According to the user portrait construction method based on the feature fusion of the improved LDA, multiple-aspect data are collected, different modeling methods are adopted for different types of data, basic attributes, interests and behavior models are fused to represent user portraits of product consumers, the integrity and the accuracy of the portraits are improved, and the user portraits suitable for an electronic commerce consumption platform are constructed.

Disclosure of Invention

This section is intended to outline some aspects of embodiments of the invention and to briefly introduce some preferred embodiments. Some simplifications or omissions may be made in this section as well as in the description summary and in the title of the application, to avoid obscuring the purpose of this section, the description summary and the title of the invention, which should not be used to limit the scope of the invention.

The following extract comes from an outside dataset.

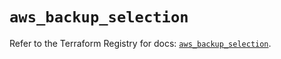 # `aws_backup_selection`

Refer to the Terraform Registry for docs: [`aws_backup_selection`](https://registry.terraform.io/providers/hashicorp/aws/5.60.0/docs/resources/backup_selection).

The present invention has been made in view of the above-described problems.

Therefore, the technical problems solved by the invention are as follows: how to deepen the understanding of the merchant on the basic attributes, the behavioral aspects and the interest psychological aspects of the consumer, optimize the aspect of the product facing the customer, help the merchant to formulate an accurate advertisement recommendation strategy of the targeted crowd, and improve the advertisement recommendation accuracy and conversion benefit.

In order to solve the technical problems, the invention provides the following technical scheme: a user portrait construction method based on feature fusion of improved LDA comprises the following steps:

acquiring user data of a product consumer and preprocessing the data;

extracting basic attribute data of a user, and extracting user behaviors and interest features according to the basic attribute data of the user;

the basic attributes, behaviors and interests are fused to construct an end user portrayal, the portrayal is analyzed, and an advertisement recommendation dimension is provided.

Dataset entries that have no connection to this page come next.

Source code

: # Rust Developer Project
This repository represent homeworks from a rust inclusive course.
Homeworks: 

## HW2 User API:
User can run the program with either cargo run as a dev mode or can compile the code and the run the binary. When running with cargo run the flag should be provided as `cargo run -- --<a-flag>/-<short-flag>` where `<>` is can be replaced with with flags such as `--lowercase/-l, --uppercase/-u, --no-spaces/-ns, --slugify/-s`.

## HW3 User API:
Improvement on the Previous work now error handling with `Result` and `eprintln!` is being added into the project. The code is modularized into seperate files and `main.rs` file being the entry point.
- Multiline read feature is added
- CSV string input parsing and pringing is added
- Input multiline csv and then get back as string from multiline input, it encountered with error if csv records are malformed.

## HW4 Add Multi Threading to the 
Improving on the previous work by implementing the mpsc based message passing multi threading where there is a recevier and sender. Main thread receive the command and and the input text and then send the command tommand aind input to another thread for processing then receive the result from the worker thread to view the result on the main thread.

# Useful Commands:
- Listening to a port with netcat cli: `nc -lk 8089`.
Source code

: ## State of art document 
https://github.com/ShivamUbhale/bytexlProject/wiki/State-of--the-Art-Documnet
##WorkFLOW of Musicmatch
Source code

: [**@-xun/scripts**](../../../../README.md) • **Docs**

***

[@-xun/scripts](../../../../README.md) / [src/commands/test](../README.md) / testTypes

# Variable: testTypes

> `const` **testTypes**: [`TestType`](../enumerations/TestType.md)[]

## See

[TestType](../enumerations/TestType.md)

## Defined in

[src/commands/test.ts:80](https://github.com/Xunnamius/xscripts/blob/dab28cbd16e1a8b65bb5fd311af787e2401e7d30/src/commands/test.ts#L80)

As a preferred scheme of the improved LDA-based feature fusion user portrayal construction method of the present invention, the obtaining product consumer user data comprises:

collecting base layer attribute information of a platform user, and collecting dynamic information of the user on the platform;

the information comprises gender, region, age, online active time, historical praise collection data and historical purchase behavior data;

the preprocessing comprises splitting and deduplicating the collected data related to the user behaviors, and extracting key content from the source data.

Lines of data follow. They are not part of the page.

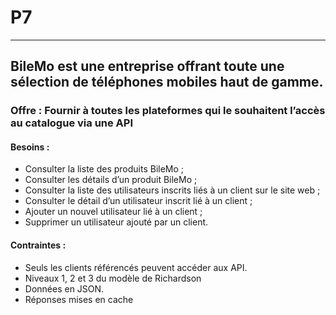 # P7
---
## BileMo est une entreprise offrant toute une sélection de téléphones mobiles haut de gamme.
### Offre : Fournir à toutes les plateformes qui le souhaitent l’accès au catalogue via une API

#### Besoins :

* Consulter la liste des produits BileMo ;
* Consulter les détails d’un produit BileMo ;
* Consulter la liste des utilisateurs inscrits liés à un client sur le site web ;
* Consulter le détail d’un utilisateur inscrit lié à un client ;
* Ajouter un nouvel utilisateur lié à un client ;
* Supprimer un utilisateur ajouté par un client.

#### Contraintes :

* Seuls les clients référencés peuvent accéder aux API.
* Niveaux 1, 2 et 3 du modèle de Richardson
* Données en JSON.
* Réponses mises en cache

As a preferred scheme of the user portrait construction method based on improved LDA feature fusion of the present invention, the preprocessing further includes: performing data cleaning, word segmentation and word stopping;

the data cleaning comprises removing noise and redundant data, and screening and checking the data; standardized data, namely supplementing the missing value, and ensuring that the data dimension can be in the same standard;

the word segmentation comprises the steps of dividing a text into a plurality of words with independent meanings according to reasonable rules;

the de-disabling of words includes filtering words that are nonsensical to classification, and maintaining and expanding the disabling vocabulary continuously during data processing.

As a preferable scheme of the user portrait construction method based on improved LDA feature fusion of the present invention, the basic attribute data includes: gender, region, active time, mobile terminal model, occupation;

extracting user behavior and interest characteristics comprises extracting user behavior characteristics and interest preference characteristics based on an improved LDA model;

the improved LDA model is represented as,

wherein, the liquid crystal display device comprises a liquid crystal display device,

for touching the people, the person is->

For the image precision, < >>

For time (I)>

The dimension is the feature dimension of the interesting behavior;

when meeting the requirement of touching people

The characteristic dimension is->

The image precision is->

The time feature dimension is->

It is ensured that the characteristic dimension is in the range +.>

。

As a preferable scheme of the user portrait construction method based on the feature fusion of the improved LDA, the method for extracting the user behavior and the interest features is expressed as follows:

classification according to the characteristics of the population is expressed as,

the distribution of individual words under each category, throughout the expected set, is represented as,

，

wherein, the fixed value

Representing a total number of text in the dataset; />

Representing a single text; />

Representing the total number of words in the text; />

Express theme->

A word vector representing text; />

Representing the topic distribution->

Is->

Super-parameters of dirichlet distribution; />

Representing word distribution->

Is->

Super-parameters of dirichlet distribution, < ->

Representing classification by crowd characteristics->

Representing the distribution of individual words under each category throughout the expected set.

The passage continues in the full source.